### ABOUT THIS EXERCISE
Print the first line of the material below and each line after it, exactly as written, ending with the line that contains "- **Files:** All".

• • • • •

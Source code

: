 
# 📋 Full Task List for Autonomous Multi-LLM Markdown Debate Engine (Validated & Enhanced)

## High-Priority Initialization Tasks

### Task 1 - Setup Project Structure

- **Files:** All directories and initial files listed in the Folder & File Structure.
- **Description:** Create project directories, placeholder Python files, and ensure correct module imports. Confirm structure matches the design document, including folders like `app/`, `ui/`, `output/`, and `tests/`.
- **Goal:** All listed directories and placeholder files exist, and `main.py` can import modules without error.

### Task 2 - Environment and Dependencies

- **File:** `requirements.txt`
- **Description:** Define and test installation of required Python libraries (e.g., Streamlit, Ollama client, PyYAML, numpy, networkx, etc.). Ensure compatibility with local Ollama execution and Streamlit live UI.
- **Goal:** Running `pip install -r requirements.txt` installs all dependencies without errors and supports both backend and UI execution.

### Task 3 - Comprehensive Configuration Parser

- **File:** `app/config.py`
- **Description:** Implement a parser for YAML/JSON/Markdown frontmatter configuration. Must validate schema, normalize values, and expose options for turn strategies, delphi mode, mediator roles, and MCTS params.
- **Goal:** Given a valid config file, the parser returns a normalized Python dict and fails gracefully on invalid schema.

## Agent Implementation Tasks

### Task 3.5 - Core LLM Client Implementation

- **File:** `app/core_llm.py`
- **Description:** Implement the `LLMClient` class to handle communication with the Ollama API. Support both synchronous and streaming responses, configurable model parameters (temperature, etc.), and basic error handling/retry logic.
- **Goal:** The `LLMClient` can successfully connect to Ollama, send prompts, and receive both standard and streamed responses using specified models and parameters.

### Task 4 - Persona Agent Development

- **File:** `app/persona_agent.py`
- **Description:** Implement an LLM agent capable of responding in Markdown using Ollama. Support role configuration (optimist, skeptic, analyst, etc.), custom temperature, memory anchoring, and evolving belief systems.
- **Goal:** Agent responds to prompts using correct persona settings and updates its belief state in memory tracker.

• • • • •

### ANSWER BOX
Source code

: 
# 📋 Full Task List for Autonomous Multi-LLM Markdown Debate Engine (Validated & Enhanced)

## High-Priority Initialization Tasks

### Task 1 - Setup Project Structure

- **Files:** All directories and initial files listed in the Folder & File Structure.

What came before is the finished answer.